» Work instruction:
Please return the records below exactly as they appear, leaving every picture out.

==============================

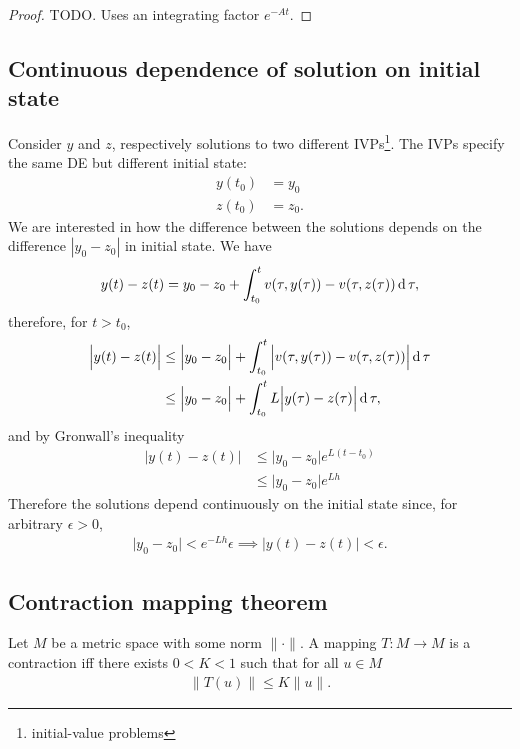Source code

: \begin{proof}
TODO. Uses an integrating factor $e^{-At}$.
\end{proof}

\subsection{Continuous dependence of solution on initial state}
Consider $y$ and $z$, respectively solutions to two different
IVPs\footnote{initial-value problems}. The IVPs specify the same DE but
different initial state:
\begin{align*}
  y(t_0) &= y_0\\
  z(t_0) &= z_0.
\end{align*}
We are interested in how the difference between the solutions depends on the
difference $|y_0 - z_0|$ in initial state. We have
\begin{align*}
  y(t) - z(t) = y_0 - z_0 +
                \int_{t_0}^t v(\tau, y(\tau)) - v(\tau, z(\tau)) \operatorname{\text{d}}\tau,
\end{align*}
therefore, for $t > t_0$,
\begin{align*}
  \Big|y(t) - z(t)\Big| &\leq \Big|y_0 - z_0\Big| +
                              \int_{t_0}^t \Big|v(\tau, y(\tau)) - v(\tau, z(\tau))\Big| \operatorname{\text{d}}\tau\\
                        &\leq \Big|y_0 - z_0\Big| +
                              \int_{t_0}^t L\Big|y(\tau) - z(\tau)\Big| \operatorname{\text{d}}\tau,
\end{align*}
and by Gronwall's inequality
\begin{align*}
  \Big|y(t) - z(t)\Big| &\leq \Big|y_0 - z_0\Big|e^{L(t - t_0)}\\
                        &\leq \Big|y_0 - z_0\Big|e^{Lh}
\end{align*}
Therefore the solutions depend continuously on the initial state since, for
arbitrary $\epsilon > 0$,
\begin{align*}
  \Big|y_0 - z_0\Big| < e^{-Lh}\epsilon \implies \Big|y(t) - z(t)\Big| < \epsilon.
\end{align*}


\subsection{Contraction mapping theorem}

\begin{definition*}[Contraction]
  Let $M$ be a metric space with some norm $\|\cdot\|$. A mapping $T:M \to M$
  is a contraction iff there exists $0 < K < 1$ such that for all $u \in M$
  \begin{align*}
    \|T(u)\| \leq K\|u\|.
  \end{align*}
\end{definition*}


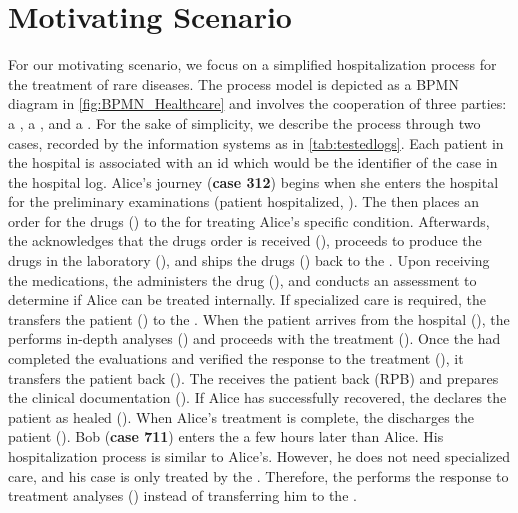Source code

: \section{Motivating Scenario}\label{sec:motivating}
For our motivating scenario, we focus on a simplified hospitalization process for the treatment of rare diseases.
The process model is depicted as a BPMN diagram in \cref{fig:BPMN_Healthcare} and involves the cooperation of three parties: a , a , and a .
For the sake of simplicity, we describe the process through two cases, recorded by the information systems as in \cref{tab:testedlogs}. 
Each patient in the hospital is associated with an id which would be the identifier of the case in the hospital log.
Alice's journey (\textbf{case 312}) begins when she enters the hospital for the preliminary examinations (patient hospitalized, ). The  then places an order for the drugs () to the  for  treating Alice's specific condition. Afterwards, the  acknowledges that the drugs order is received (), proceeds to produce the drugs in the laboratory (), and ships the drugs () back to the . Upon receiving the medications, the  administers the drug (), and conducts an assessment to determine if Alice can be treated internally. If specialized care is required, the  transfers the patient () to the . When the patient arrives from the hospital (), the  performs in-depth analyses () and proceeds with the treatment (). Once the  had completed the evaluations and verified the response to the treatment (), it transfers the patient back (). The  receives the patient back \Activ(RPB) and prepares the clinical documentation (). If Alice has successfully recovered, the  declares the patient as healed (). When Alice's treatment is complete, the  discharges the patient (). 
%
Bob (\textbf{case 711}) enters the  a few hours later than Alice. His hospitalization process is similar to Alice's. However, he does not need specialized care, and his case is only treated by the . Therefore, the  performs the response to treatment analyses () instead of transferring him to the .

==============================

» Answer box:
Source code

: \begin{proof}
TODO. Uses an integrating factor $e^{-At}$.
\end{proof}

\subsection{Continuous dependence of solution on initial state}
Consider $y$ and $z$, respectively solutions to two different
IVPs\footnote{initial-value problems}. The IVPs specify the same DE but
different initial state:
\begin{align*}
  y(t_0) &= y_0\\
  z(t_0) &= z_0.
\end{align*}
We are interested in how the difference between the solutions depends on the
difference $|y_0 - z_0|$ in initial state. We have
\begin{align*}
  y(t) - z(t) = y_0 - z_0 +
                \int_{t_0}^t v(\tau, y(\tau)) - v(\tau, z(\tau)) \operatorname{\text{d}}\tau,
\end{align*}
therefore, for $t > t_0$,
\begin{align*}
  \Big|y(t) - z(t)\Big| &\leq \Big|y_0 - z_0\Big| +
                              \int_{t_0}^t \Big|v(\tau, y(\tau)) - v(\tau, z(\tau))\Big| \operatorname{\text{d}}\tau\\
                        &\leq \Big|y_0 - z_0\Big| +
                              \int_{t_0}^t L\Big|y(\tau) - z(\tau)\Big| \operatorname{\text{d}}\tau,
\end{align*}
and by Gronwall's inequality
\begin{align*}
  \Big|y(t) - z(t)\Big| &\leq \Big|y_0 - z_0\Big|e^{L(t - t_0)}\\
                        &\leq \Big|y_0 - z_0\Big|e^{Lh}
\end{align*}
Therefore the solutions depend continuously on the initial state since, for
arbitrary $\epsilon > 0$,
\begin{align*}
  \Big|y_0 - z_0\Big| < e^{-Lh}\epsilon \implies \Big|y(t) - z(t)\Big| < \epsilon.
\end{align*}


\subsection{Contraction mapping theorem}

\begin{definition*}[Contraction]
  Let $M$ be a metric space with some norm $\|\cdot\|$. A mapping $T:M \to M$
  is a contraction iff there exists $0 < K < 1$ such that for all $u \in M$
  \begin{align*}
    \|T(u)\| \leq K\|u\|.
  \end{align*}
\end{definition*}


Source code

: \section{Motivating Scenario}\label{sec:motivating}
For our motivating scenario, we focus on a simplified hospitalization process for the treatment of rare diseases.
The process model is depicted as a BPMN diagram in \cref{fig:BPMN_Healthcare} and involves the cooperation of three parties: a , a , and a .
For the sake of simplicity, we describe the process through two cases, recorded by the information systems as in \cref{tab:testedlogs}. 
Each patient in the hospital is associated with an id which would be the identifier of the case in the hospital log.
Alice's journey (\textbf{case 312}) begins when she enters the hospital for the preliminary examinations (patient hospitalized, ). The  then places an order for the drugs () to the  for  treating Alice's specific condition. Afterwards, the  acknowledges that the drugs order is received (), proceeds to produce the drugs in the laboratory (), and ships the drugs () back to the . Upon receiving the medications, the  administers the drug (), and conducts an assessment to determine if Alice can be treated internally. If specialized care is required, the  transfers the patient () to the . When the patient arrives from the hospital (), the  performs in-depth analyses () and proceeds with the treatment (). Once the  had completed the evaluations and verified the response to the treatment (), it transfers the patient back (). The  receives the patient back \Activ(RPB) and prepares the clinical documentation (). If Alice has successfully recovered, the  declares the patient as healed (). When Alice's treatment is complete, the  discharges the patient (). 
%
Bob (\textbf{case 711}) enters the  a few hours later than Alice. His hospitalization process is similar to Alice's. However, he does not need specialized care, and his case is only treated by the . Therefore, the  performs the response to treatment analyses () instead of transferring him to the .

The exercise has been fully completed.